Optimizing large organ scale micro computed tomography imaging in pig and human hearts using a novel air-drying technique

Underlying electrical propagation in the heart and potentially fatal arrhythmia is the cardiac microstructure. Despite the critical role of muscle architecture, a non-destructive approach to examine not only myocyte orientation, but cellular arrangement in to laminar organization is lacking in hearts from translational animal models and humans. X-ray micro computed tomography using contrast enhancing agents achieves three-dimensional images at near-histological resolutions. However, imaging large mammalian hearts presents challenges including X-ray over-attenuation and loss of image contrast.
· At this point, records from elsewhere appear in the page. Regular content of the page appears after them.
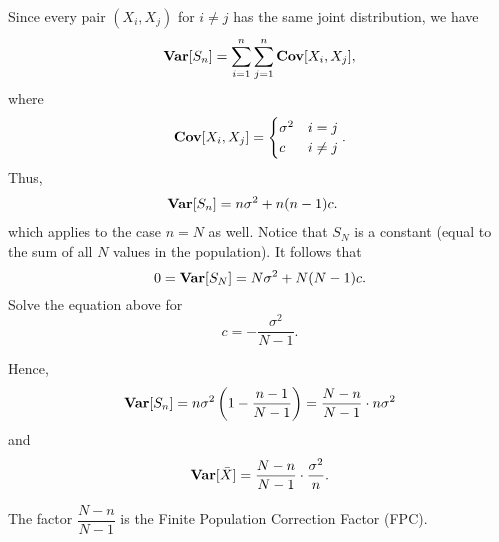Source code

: \documentclass[UTF8,a4paper,10pt]{article}
\begin{document}
Since every pair $(X_i, X_j)$ for $i \neq j$ has the same joint distribution, we have
\begin{align*}
    \operatorname{\textbf{Var}}[S_n] = \sum_{i=1}^{n}\sum_{j=1}^{n}\operatorname{\textbf{Cov}}[X_i,X_j],
\end{align*}
where 
\[\operatorname{\textbf{Cov}}[X_i,X_j] = \begin{cases}
     \sigma^2 & i=j\\
    c  & i\neq j\\
\end{cases}.\]
Thus,
\begin{align*}
    \operatorname{\textbf{Var}}[S_n] 
    &= n\sigma^2 + n(n-1)c.\label{eq.01}
\end{align*}
which applies to the case $n=N$ as well. Notice that $S_N$ is a constant (equal to the sum of all $N$ values in the population). It follows that
\[
0 = \operatorname{\textbf{Var}}[S_N] = N\sigma^2 + N(N-1)c.
\]
Solve the equation above for $$c = -\frac{\sigma^2}{N-1}.$$

Hence,
\[
\operatorname{\textbf{Var}}[S_n] = n\sigma^2\left(1 - \frac{n-1}{N-1}\right) = \frac{N-n}{N-1} \cdot n\sigma^2
\]
and
\[
\operatorname{\textbf{Var}}[\bar{X}] = \frac{N-n}{N-1} \cdot \frac{\sigma^2}{n}.
\]

The factor \(\dfrac{N-n}{N-1}\) is the Finite Population Correction Factor (FPC).
\end{document}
The goal of this study was to rethink tissue pre-treatment to optimize, and benefit from micro computed tomography imaging resolution in large tissues. Whole pig and human hearts were dehydrated and perfused with a tissue reinforcing agent, hexamethyldisilazane, and slowly air-dried. Heart morphology was conserved and temporally stable. This enabled direct air-mounting for micro computed tomography imaging. Moreover, the desiccated tissue density was significantly reduced compared to the initial hydrated state (P=0.04). Three-dimensional image reconstructions of air-dried hearts segmented using a single intensity threshold revealed detailed microstructural architecture of myolaminae. Conversely, one-step segmentation of hearts loaded with contrast agents poorly estimated the gross anatomical morphology of the heart and lacked identification of tissue microarchitecture. Air-drying large mammalian hearts optimizes X-ray imaging of cardiac microstructure.